Habiskan anggaran sebesar Rp1,44 triliun, Jadi Bendungan Bintang Bano terbesar di NTB, memenuhi kebutuhan air untuk 7 kecamatan di Sumbawa Barat

farih.co.id – Jadi bendungan terbesar di NTB dengan tinggi 72 meter, panjang 497,25 meter, lebar puncak 12 meter, dan elevasi puncak +120 meter.

Air yang ditampung di bendungan ini juga digunakan untuk irigasi lahan pertanian. Bendungan Bano akan mengairi lahan tersebut

Presiden Joko Widodo (Jokowi) telah meresmikan pembangunan Bendungan Bintang Bano di Sumbawa Barat, Provinsi Nusa Tenggara Barat (NTB) pada 14 Januari 2022.

Bendungan Bintang Bano kini menjadi bendungan terbesar di NTB dengan luas kolam 256 hektar.

Bendungan ini dirancang untuk membendung aliran sungai Brang Rea dengan volume 76 juta meter kubik.

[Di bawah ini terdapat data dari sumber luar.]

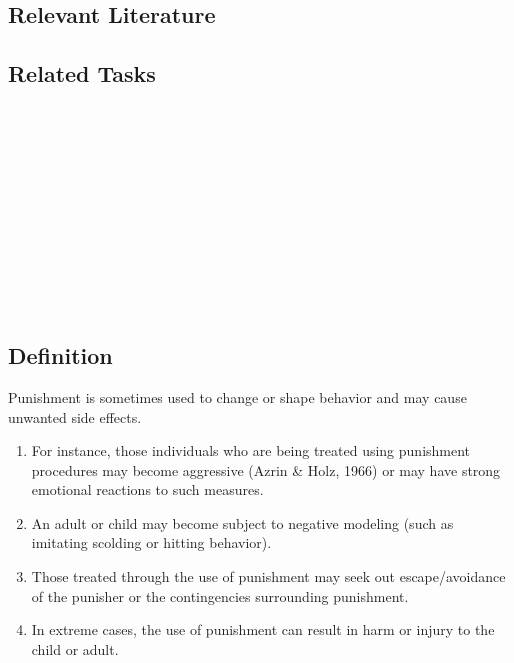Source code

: \subsection{Relevant Literature}
\begin{refsection}
\nocite{test,alang2017police,clayton2018black}
\printbibliography[heading=none]
\end{refsection}
%
\subsection{Related Tasks}
\fourdOne{}\\
\fourdTwo{}\\
\fourdTwentyOne{}\\
\foureEleven{}\\
\fouriSeven{}\\
\fourjFour{}\\
\fourjFive{}\\
\fourjSix{}\\
\fourjSeven{}\\
\fourjEleven{}\\
%
%
%
%
%
%
%
\section[\fourcTwo{}]{\fourcTwo{}%
              }
\subsection{Definition}
Punishment is sometimes used to change or shape behavior and may cause unwanted side effects. 
\begin{enumerate}
\item For instance, those individuals who are being treated using punishment procedures may become aggressive (Azrin \& Holz, 1966) or may have strong emotional reactions to such measures.  
\item An adult or child may become subject to negative modeling (such as imitating scolding or hitting behavior).
\item Those treated through the use of punishment may seek out escape/avoidance of the punisher or the contingencies surrounding punishment. 
\item In extreme cases, the use of punishment can result in harm or injury to the child or adult.  
\end{enumerate}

Baca Juga: Menarik sekali! Jembatan terpanjang di Aceh yang panjangnya mencapai 400 meter ini ternyata berasal dari kawasan ini

Desain konstruksi bendungan ini menggunakan jenis bendungan urugan batu inti tegak dengan tinggi 72 meter, panjang 497,25 meter, lebar puncak 12 meter, dan elevasi puncak +120 meter.

Bendungan Bintang Bano dibangun sebagai bendungan multifungsi yang tidak hanya menampung air saja.

Dengan kapasitas tersebut, Bendungan Bintang Bano mampu memenuhi kebutuhan air baku 7 kecamatan di Sumbawa Barat dengan kapasitas 550 liter per detik.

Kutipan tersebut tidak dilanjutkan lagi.